Déjà le 17 mai, Le monde il écrit : « Toutes les catégories de personnel sont désormais considérées par Paris comme potentiellement à risque si Kaboul est conquise par les talibans. Un autre destin s’offrait aux chauffeurs, cuisiniers, employés des agences culturelles et de coopération, personnel de nettoyage et d’entretien. Début juillet, si le projet est achevé, il ne restera que du personnel français. L’ambassade de France à Kaboul et ses satellites seront donc pratiquement fermées, incapables de fonctionner. Une situation qui risque d’être perçue par les autorités afghanes comme le fait que Paris tient pour acquis qu’elles sont incapables de faire face à la pression des talibans et que la victoire de ces derniers est certaine ».

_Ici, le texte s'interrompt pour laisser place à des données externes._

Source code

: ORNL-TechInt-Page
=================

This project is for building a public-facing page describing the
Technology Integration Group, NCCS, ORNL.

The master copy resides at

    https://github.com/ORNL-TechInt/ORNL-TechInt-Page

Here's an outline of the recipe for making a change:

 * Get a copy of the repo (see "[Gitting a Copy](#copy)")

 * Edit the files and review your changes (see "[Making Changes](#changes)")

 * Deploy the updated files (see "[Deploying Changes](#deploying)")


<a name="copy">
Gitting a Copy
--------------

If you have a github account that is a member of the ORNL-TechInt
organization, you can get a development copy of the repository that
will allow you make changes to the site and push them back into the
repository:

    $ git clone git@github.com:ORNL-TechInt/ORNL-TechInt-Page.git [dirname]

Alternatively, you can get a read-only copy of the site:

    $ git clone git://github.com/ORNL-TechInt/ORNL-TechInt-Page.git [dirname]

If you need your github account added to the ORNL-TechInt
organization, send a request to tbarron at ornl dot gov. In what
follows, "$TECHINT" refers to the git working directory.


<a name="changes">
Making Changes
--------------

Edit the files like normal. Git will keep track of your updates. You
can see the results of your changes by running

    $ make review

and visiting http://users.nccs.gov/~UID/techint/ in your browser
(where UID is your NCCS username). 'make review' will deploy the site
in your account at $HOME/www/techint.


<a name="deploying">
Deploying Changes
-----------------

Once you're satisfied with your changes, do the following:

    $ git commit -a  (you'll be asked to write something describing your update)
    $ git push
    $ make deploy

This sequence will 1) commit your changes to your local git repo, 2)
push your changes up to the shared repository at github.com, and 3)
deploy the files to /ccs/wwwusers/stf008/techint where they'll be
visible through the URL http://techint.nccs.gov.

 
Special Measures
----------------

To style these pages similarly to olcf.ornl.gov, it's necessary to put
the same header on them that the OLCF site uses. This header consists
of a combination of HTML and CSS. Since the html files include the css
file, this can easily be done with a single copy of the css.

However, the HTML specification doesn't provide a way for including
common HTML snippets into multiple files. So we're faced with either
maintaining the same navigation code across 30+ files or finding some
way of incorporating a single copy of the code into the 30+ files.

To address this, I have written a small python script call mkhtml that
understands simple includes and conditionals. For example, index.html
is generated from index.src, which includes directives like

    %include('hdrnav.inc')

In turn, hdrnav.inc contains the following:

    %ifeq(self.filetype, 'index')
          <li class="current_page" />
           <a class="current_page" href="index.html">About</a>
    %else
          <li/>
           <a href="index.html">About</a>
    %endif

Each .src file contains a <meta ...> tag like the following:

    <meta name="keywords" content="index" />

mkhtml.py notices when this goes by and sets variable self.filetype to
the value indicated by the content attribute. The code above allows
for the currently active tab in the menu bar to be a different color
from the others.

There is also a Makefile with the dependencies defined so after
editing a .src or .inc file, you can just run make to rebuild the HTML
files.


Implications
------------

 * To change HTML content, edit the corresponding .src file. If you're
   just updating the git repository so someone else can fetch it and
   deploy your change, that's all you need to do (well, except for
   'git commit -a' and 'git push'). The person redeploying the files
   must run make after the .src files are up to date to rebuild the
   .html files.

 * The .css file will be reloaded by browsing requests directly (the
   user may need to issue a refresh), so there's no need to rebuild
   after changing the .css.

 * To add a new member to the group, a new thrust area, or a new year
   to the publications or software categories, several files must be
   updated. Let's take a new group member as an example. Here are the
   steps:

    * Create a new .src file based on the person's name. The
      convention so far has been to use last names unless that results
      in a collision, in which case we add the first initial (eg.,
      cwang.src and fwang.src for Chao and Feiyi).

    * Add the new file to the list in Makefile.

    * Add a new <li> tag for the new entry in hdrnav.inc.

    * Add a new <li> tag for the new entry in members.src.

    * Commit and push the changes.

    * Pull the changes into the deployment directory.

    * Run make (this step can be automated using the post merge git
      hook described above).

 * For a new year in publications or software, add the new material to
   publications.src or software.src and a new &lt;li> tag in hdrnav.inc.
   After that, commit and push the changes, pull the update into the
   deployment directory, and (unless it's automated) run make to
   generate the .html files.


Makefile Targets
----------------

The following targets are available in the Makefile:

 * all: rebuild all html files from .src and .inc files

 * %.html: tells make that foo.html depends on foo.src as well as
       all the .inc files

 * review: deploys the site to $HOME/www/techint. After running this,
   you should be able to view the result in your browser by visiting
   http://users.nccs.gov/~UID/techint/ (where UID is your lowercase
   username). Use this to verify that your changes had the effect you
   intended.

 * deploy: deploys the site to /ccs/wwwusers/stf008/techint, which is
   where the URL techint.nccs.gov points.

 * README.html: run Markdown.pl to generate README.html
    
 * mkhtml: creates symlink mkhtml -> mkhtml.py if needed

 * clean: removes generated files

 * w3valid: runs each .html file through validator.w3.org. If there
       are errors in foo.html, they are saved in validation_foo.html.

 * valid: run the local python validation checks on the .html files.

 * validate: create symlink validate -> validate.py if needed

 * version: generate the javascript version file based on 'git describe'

Paroles prophétiques… Toujours le 17 mai, le journal parisien expliquait également que la décision de secourir les personnels en danger répondait « à une analyse très pessimiste de l’avenir du pays, alors que le retrait en cours des forces américaines met les insurgés talibans dans une position de force contre le régime de Kaboul.Cette décision, prise à l’insu des autorités afghanes, fait pourtant des ravages auprès des partenaires européens qui n’ont pas été consultés, dont certains remettent en cause sa validité ».
Au fond, non seulement la France avait d’abord compris ce qui allait se passer fin août à Kaboul, mais (paradoxalement) elle avait été interpellée pour avoir secouru à temps ses collaborateurs afghans. Commentaires d’experts en stratégie militaire Gianandrea Gaiani, directeur de site Analyse défensive: « C’est vrai que la France a commencé l’évacuation à temps. Cependant, il est également vrai qu’il avait des besoins limités, étant donné qu’il n’avait plus de contingent en Afghanistan depuis 2014. En fait, seuls les collaborateurs des services secrets et le personnel de l’ambassade sont restés. Toujours est-il que Paris a déménagé d’abord. Disons qu’elle a fait des évaluations du renseignement moins optimistes que celles de l’OTAN et des États-Unis ».
L’intelligence, en fait. De hauts responsables parisiens et des analystes indépendants affirment qu’ils partageaient les mêmes sources de renseignement que d’autres pays occidentaux et que son évaluation a fait la différence. « Alors que les Français ont pu adopter un point de vue plus serein et tirer les conclusions évidentes sur les conséquences du retrait américain, les Américains ont été aveuglés par leur longue association avec l’armée afghane, par leur investissement de plus d’un milliard de dollars dans le pays et la lourdeur de leurs systèmes de renseignement », a noté le Temps Financier.
« En Afghanistan, les sources étaient probablement les mêmes », admet-il Gaiani. « Mais nous ne pouvons pas oublier que Paris dispose d’excellentes sources de renseignement au Pakistan. Et puisque le moteur de l’avancée des talibans était le Pakistan, il n’est pas surprenant que la France se soit déplacée en premier ». Un fait que même l’Américain Edouard Luttwak peut nier. Lorsque Panorama il lui demande si les Français ont été plus prudents que les Américains en Afghanistan, son commentaire laconique est : « Les Français savent mieux s’échapper.